── Given records
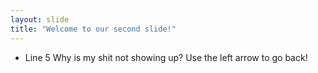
 ```yaml
---
layout: slide
title: "Welcome to our second slide!"
---
```

* Line 5 Why is my shit not showing up?
Use the left arrow to go back!
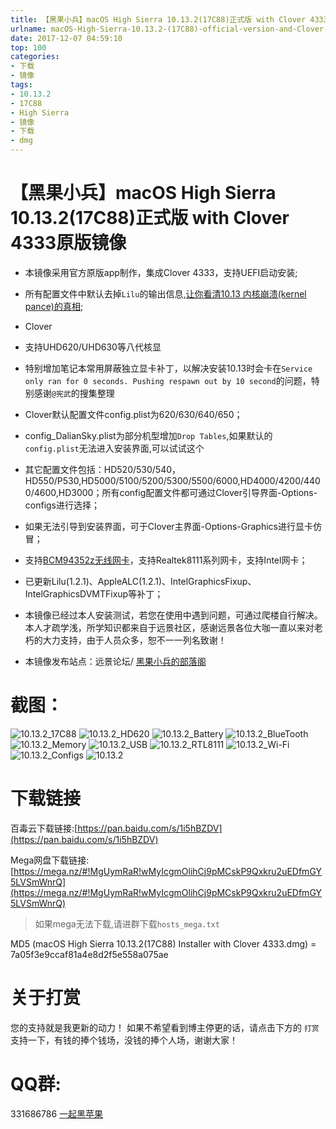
```yaml
---
title: 【黑果小兵】macOS High Sierra 10.13.2(17C88)正式版 with Clover 4333原版镜像
urlname: macOS-High-Sierra-10.13.2-(17C88)-official-version-and-Clover-4333-original-image
date: 2017-12-07 04:59:10
top: 100
categories:
- 下载
- 镜像
tags:
- 10.13.2
- 17C88
- High Sierra
- 镜像
- 下载
- dmg
---
```

# 【黑果小兵】macOS High Sierra 10.13.2(17C88)正式版 with Clover 4333原版镜像

*  本镜像采用官方原版app制作，集成Clover 4333，支持UEFI启动安装;
*  所有配置文件中默认去掉`Lilu`的输出信息,[让你看清10.13 内核崩溃(kernel pance)的真相](https://blog.daliansky.net/macOS-10.13-installation-of-common-problems-and-solutions.html);
*  Clover

  * 支持UHD620/UHD630等八代核显
  * 特别增加笔记本常用屏蔽独立显卡补丁，以解决安装10.13时会卡在`Service only ran for 0 seconds. Pushing respawn out by 10 second`的问题，特别感谢` @宪武 `的搜集整理
  * Clover默认配置文件config.plist为620/630/640/650；
  * config_DalianSky.plist为部分机型增加`Drop Tables`,如果默认的`config.plist`无法进入安装界面,可以试试这个
  * 其它配置文件包括：HD520/530/540，HD550/P530,HD5000/5100/5200/5300/5500/6000,HD4000/4200/4400/4600,HD3000；所有config配置文件都可通过Clover引导界面-Options-configs进行选择；
  * 如果无法引导到安装界面，可于Clover主界面-Options-Graphics进行显卡仿冒；
*  支持[BCM94352z无线网卡](https://blog.daliansky.net/Broadcom-BCM94352z-DW1560-drive-new-posture.html#more)，支持Realtek8111系列网卡，支持Intel网卡；
*  已更新Lilu(1.2.1)、AppleALC(1.2.1)、IntelGraphicsFixup、IntelGraphicsDVMTFixup等补丁；
*  本镜像已经过本人安装测试，若您在使用中遇到问题，可通过爬楼自行解决。本人才疏学浅，所学知识都来自于远景社区，感谢远景各位大咖一直以来对老朽的大力支持，由于人员众多，恕不一一列名致谢！
*  本镜像发布站点：远景论坛/ [黑果小兵的部落阁](https://blog.daliansky.net)

# 截图：
![10.13.2_17C88](http://ous2s14vo.bkt.clouddn.com/10.13.2_17C88.png)
![10.13.2_HD620](http://ous2s14vo.bkt.clouddn.com/10.13.2_HD620.png)
![10.13.2_Battery](http://ous2s14vo.bkt.clouddn.com/10.13.2_Battery.png)
![10.13.2_BlueTooth](http://ous2s14vo.bkt.clouddn.com/10.13.2_BlueTooth.png)
![10.13.2_Memory](http://ous2s14vo.bkt.clouddn.com/10.13.2_Memory.png)
![10.13.2_USB](http://ous2s14vo.bkt.clouddn.com/10.13.2_USB.png)
![10.13.2_RTL8111](http://ous2s14vo.bkt.clouddn.com/10.13.2_RTL8111.png)
![10.13.2_Wi-Fi](http://ous2s14vo.bkt.clouddn.com/10.13.2_Wi-Fi.png)
![10.13.2_Configs](http://ous2s14vo.bkt.clouddn.com/10.13.2_Configs.png)
![10.13.2](http://ous2s14vo.bkt.clouddn.com/10.13.2.png)

# 下载链接
百毒云下载链接:[https://pan.baidu.com/s/1i5hBZDV](https://pan.baidu.com/s/1i5hBZDV)

Mega网盘下载链接:[https://mega.nz/#!MgUymRaR!wMyIcgmOlihCj9pMCskP9Qxkru2uEDfmGY5LVSmWnrQ](https://mega.nz/#!MgUymRaR!wMyIcgmOlihCj9pMCskP9Qxkru2uEDfmGY5LVSmWnrQ)
> 如果mega无法下载,请进群下载`hosts_mega.txt`

MD5 (macOS High Sierra 10.13.2(17C88) Installer with Clover 4333.dmg) = 7a05f3e9ccaf81a4e8d2f5e558a075ae

# 关于打赏
您的支持就是我更新的动力！
如果不希望看到博主停更的话，请点击下方的 `打赏` 支持一下，有钱的捧个钱场，没钱的捧个人场，谢谢大家！

# QQ群:
331686786 [一起黑苹果](http://shang.qq.com/wpa/qunwpa?idkey=db511a29e856f37cbb871108ffa77a6e79dde47e491b8f2c8d8fe4d3c310de91)




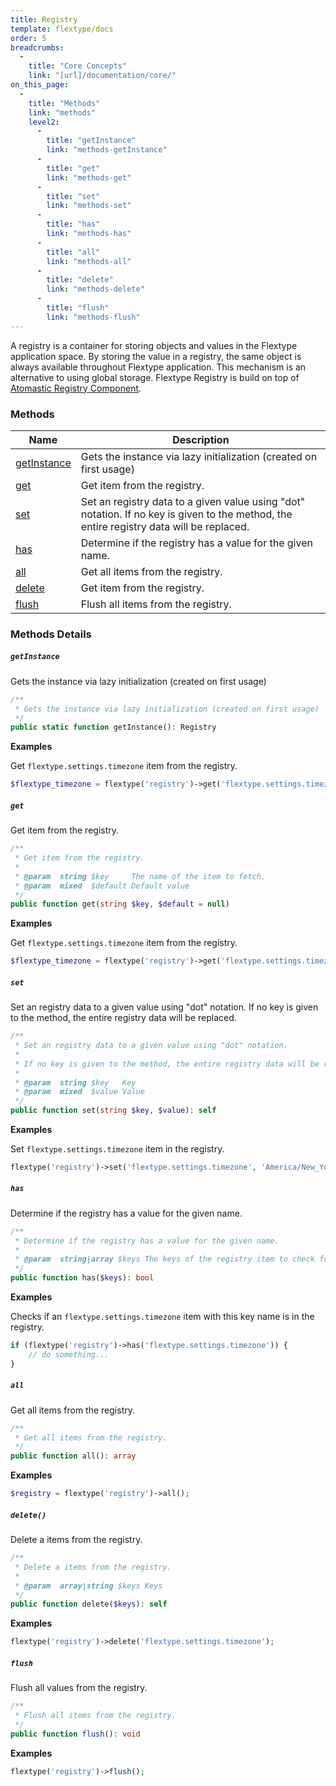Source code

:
 ```yaml
---
title: Registry
template: flextype/docs
order: 5
breadcrumbs:
  -
    title: "Core Concepts"
    link: "[url]/documentation/core/"
on_this_page:
  -
    title: "Methods"
    link: "methods"
    level2:
      -
        title: "getInstance"
        link: "methods-getInstance"
      -
        title: "get"
        link: "methods-get"
      -
        title: "set"
        link: "methods-set"
      -
        title: "has"
        link: "methods-has"
      -
        title: "all"
        link: "methods-all"
      -
        title: "delete"
        link: "methods-delete"
      -
        title: "flush"
        link: "methods-flush"
---
```


A registry is a container for storing objects and values in the Flextype application space. By storing the value in a registry, the same object is always available throughout Flextype application. This mechanism is an alternative to using global storage. Flextype Registry is build on top of [Atomastic Registry Component](https://github.com/atomastic/registry).

### <a name="methods"></a> Methods

<table>
    <thead>
        <tr>
            <th>Name</th>
            <th>Description</th>
        </tr>
    </thead>
    <tbody>
        <tr>
            <td><a href="#methods-getInstance">getInstance</a></td>
            <td>Gets the instance via lazy initialization (created on first usage)</td>
        </tr>
        <tr>
            <td><a href="#methods-get">get</a></td>
            <td>Get item from the registry.</td>
        </tr>
        <tr>
            <td><a href="#methods-set">set</a></td>
            <td>Set an registry data to a given value using "dot" notation. If no key is given to the method, the entire registry data will be replaced.</td>
        </tr>
        <tr>
            <td><a href="#methods-has">has</a></td>
            <td>Determine if the registry has a value for the given name.</td>
        </tr>
        <tr>
            <td><a href="#methods-all">all</a></td>
            <td>Get all items from the registry.</td>
        </tr>
        <tr>
            <td><a href="#methods-delete">delete</a></td>
            <td>Get item from the registry.</td>
        </tr>
        <tr>
            <td><a href="#methods-flush">flush</a></td>
            <td>Flush all items from the registry.</td>
        </tr>
    </tbody>
</table>

### Methods Details

##### <a name="methods-getInstance"></a> `getInstance`

Gets the instance via lazy initialization (created on first usage)

```php
/**
 * Gets the instance via lazy initialization (created on first usage)
 */
public static function getInstance(): Registry
```

**Examples**

Get `flextype.settings.timezone` item from the registry.

```php
$flextype_timezone = flextype('registry')->get('flextype.settings.timezone');
```

##### <a name="methods-get"></a> `get`

Get item from the registry.

```php
/**
 * Get item from the registry.
 *
 * @param  string $key     The name of the item to fetch.
 * @param  mixed  $default Default value
 */
public function get(string $key, $default = null)
```

**Examples**

Get `flextype.settings.timezone` item from the registry.

```php
$flextype_timezone = flextype('registry')->get('flextype.settings.timezone');
```

##### <a name="methods-set"></a> `set`

Set an registry data to a given value using "dot" notation. If no key is given to the method, the entire registry data will be replaced.

```php
/**
 * Set an registry data to a given value using "dot" notation.
 *
 * If no key is given to the method, the entire registry data will be replaced.
 *
 * @param  string $key   Key
 * @param  mixed  $value Value
 */
public function set(string $key, $value): self
```

**Examples**

Set `flextype.settings.timezone` item in the registry.

```php
flextype('registry')->set('flextype.settings.timezone', 'America/New_York');
```

##### <a name="methods-has"></a> `has`

Determine if the registry has a value for the given name.

```php
/**
 * Determine if the registry has a value for the given name.
 *
 * @param  string|array $keys The keys of the registry item to check for existence.
 */
public function has($keys): bool
```

**Examples**

Checks if an `flextype.settings.timezone` item with this key name is in the registry.

```php
if (flextype('registry')->has('flextype.settings.timezone')) {
    // do something...
}
```

##### <a name="methods-all"></a> `all`

Get all items from the registry.

```php
/**
 * Get all items from the registry.
 */
public function all(): array
```

**Examples**

```php
$registry = flextype('registry')->all();
```

##### <a name="methods-delete"></a> `delete()`

Delete a items from the registry.

```php
/**
 * Delete a items from the registry.
 *
 * @param  array|string $keys Keys
 */
public function delete($keys): self
```

**Examples**

```php
flextype('registry')->delete('flextype.settings.timezone');
```

##### <a name="methods-flush"></a> `flush`

Flush all values from the registry.

```php
/**
 * Flush all items from the registry.
 */
public function flush(): void
```

**Examples**

```php
flextype('registry')->flush();
```
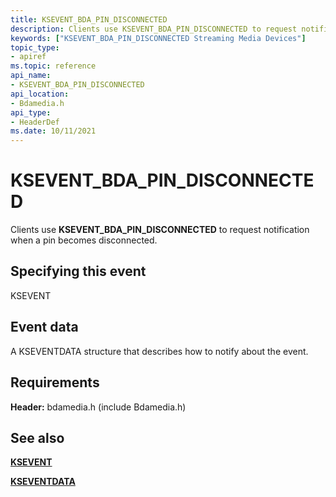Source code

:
 ```yaml
---
title: KSEVENT_BDA_PIN_DISCONNECTED
description: Clients use KSEVENT_BDA_PIN_DISCONNECTED to request notification when a pin becomes disconnected.
keywords: ["KSEVENT_BDA_PIN_DISCONNECTED Streaming Media Devices"]
topic_type:
- apiref
ms.topic: reference
api_name:
- KSEVENT_BDA_PIN_DISCONNECTED
api_location:
- Bdamedia.h
api_type:
- HeaderDef
ms.date: 10/11/2021
---
```


# KSEVENT_BDA_PIN_DISCONNECTED

Clients use **KSEVENT_BDA_PIN_DISCONNECTED** to request notification when a pin becomes disconnected.

## Specifying this event

KSEVENT

## Event data

A KSEVENTDATA structure that describes how to notify about the event.

## Requirements

**Header:** bdamedia.h (include Bdamedia.h)

## See also

[**KSEVENT**](./ksevent-structure.md)

[**KSEVENTDATA**](/windows-hardware/drivers/ddi/ks/ns-ks-kseventdata)
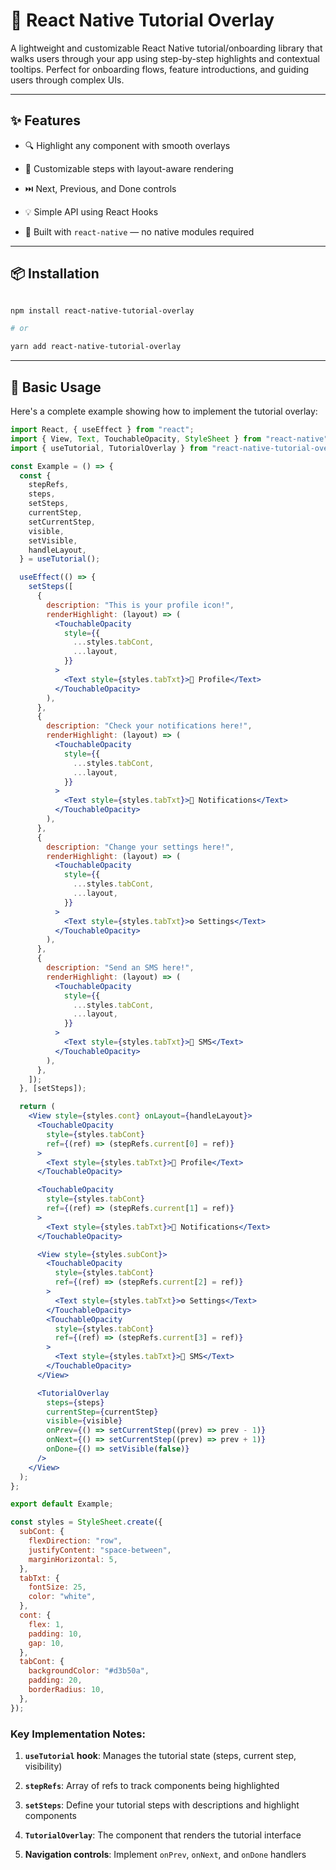 # 🧠 React Native Tutorial Overlay

A lightweight and customizable React Native tutorial/onboarding library that walks users through your app using step-by-step highlights and contextual tooltips. Perfect for onboarding flows, feature introductions, and guiding users through complex UIs.

---

## ✨ Features

- 🔍 Highlight any component with smooth overlays

- 🧩 Customizable steps with layout-aware rendering

- ⏭️ Next, Previous, and Done controls

- 💡 Simple API using React Hooks

- 📱 Built with `react-native` — no native modules required

---

## 📦 Installation

```bash

npm install react-native-tutorial-overlay

# or

yarn add react-native-tutorial-overlay

```

---

## 🚀 Basic Usage

Here's a complete example showing how to implement the tutorial overlay:

```jsx
import React, { useEffect } from "react";
import { View, Text, TouchableOpacity, StyleSheet } from "react-native";
import { useTutorial, TutorialOverlay } from "react-native-tutorial-overlay";

const Example = () => {
  const {
    stepRefs,
    steps,
    setSteps,
    currentStep,
    setCurrentStep,
    visible,
    setVisible,
    handleLayout,
  } = useTutorial();

  useEffect(() => {
    setSteps([
      {
        description: "This is your profile icon!",
        renderHighlight: (layout) => (
          <TouchableOpacity
            style={{
              ...styles.tabCont,
              ...layout,
            }}
          >
            <Text style={styles.tabTxt}>👤 Profile</Text>
          </TouchableOpacity>
        ),
      },
      {
        description: "Check your notifications here!",
        renderHighlight: (layout) => (
          <TouchableOpacity
            style={{
              ...styles.tabCont,
              ...layout,
            }}
          >
            <Text style={styles.tabTxt}>🔔 Notifications</Text>
          </TouchableOpacity>
        ),
      },
      {
        description: "Change your settings here!",
        renderHighlight: (layout) => (
          <TouchableOpacity
            style={{
              ...styles.tabCont,
              ...layout,
            }}
          >
            <Text style={styles.tabTxt}>⚙️ Settings</Text>
          </TouchableOpacity>
        ),
      },
      {
        description: "Send an SMS here!",
        renderHighlight: (layout) => (
          <TouchableOpacity
            style={{
              ...styles.tabCont,
              ...layout,
            }}
          >
            <Text style={styles.tabTxt}>💬 SMS</Text>
          </TouchableOpacity>
        ),
      },
    ]);
  }, [setSteps]);

  return (
    <View style={styles.cont} onLayout={handleLayout}>
      <TouchableOpacity
        style={styles.tabCont}
        ref={(ref) => (stepRefs.current[0] = ref)}
      >
        <Text style={styles.tabTxt}>👤 Profile</Text>
      </TouchableOpacity>

      <TouchableOpacity
        style={styles.tabCont}
        ref={(ref) => (stepRefs.current[1] = ref)}
      >
        <Text style={styles.tabTxt}>🔔 Notifications</Text>
      </TouchableOpacity>

      <View style={styles.subCont}>
        <TouchableOpacity
          style={styles.tabCont}
          ref={(ref) => (stepRefs.current[2] = ref)}
        >
          <Text style={styles.tabTxt}>⚙️ Settings</Text>
        </TouchableOpacity>
        <TouchableOpacity
          style={styles.tabCont}
          ref={(ref) => (stepRefs.current[3] = ref)}
        >
          <Text style={styles.tabTxt}>💬 SMS</Text>
        </TouchableOpacity>
      </View>

      <TutorialOverlay
        steps={steps}
        currentStep={currentStep}
        visible={visible}
        onPrev={() => setCurrentStep((prev) => prev - 1)}
        onNext={() => setCurrentStep((prev) => prev + 1)}
        onDone={() => setVisible(false)}
      />
    </View>
  );
};

export default Example;

const styles = StyleSheet.create({
  subCont: {
    flexDirection: "row",
    justifyContent: "space-between",
    marginHorizontal: 5,
  },
  tabTxt: {
    fontSize: 25,
    color: "white",
  },
  cont: {
    flex: 1,
    padding: 10,
    gap: 10,
  },
  tabCont: {
    backgroundColor: "#d3b50a",
    padding: 20,
    borderRadius: 10,
  },
});
```

### Key Implementation Notes:

1. **`useTutorial` hook**: Manages the tutorial state (steps, current step, visibility)

2. **`stepRefs`**: Array of refs to track components being highlighted

3. **`setSteps`**: Define your tutorial steps with descriptions and highlight components

4. **`TutorialOverlay`**: The component that renders the tutorial interface

5. **Navigation controls**: Implement `onPrev`, `onNext`, and `onDone` handlers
────
• **Action item**
Copy out each line of the data that has the word "default" in it.

• **Solution to this task**
 * @param  mixed  $default Default value
public function get(string $key, $default = null)
export default Example;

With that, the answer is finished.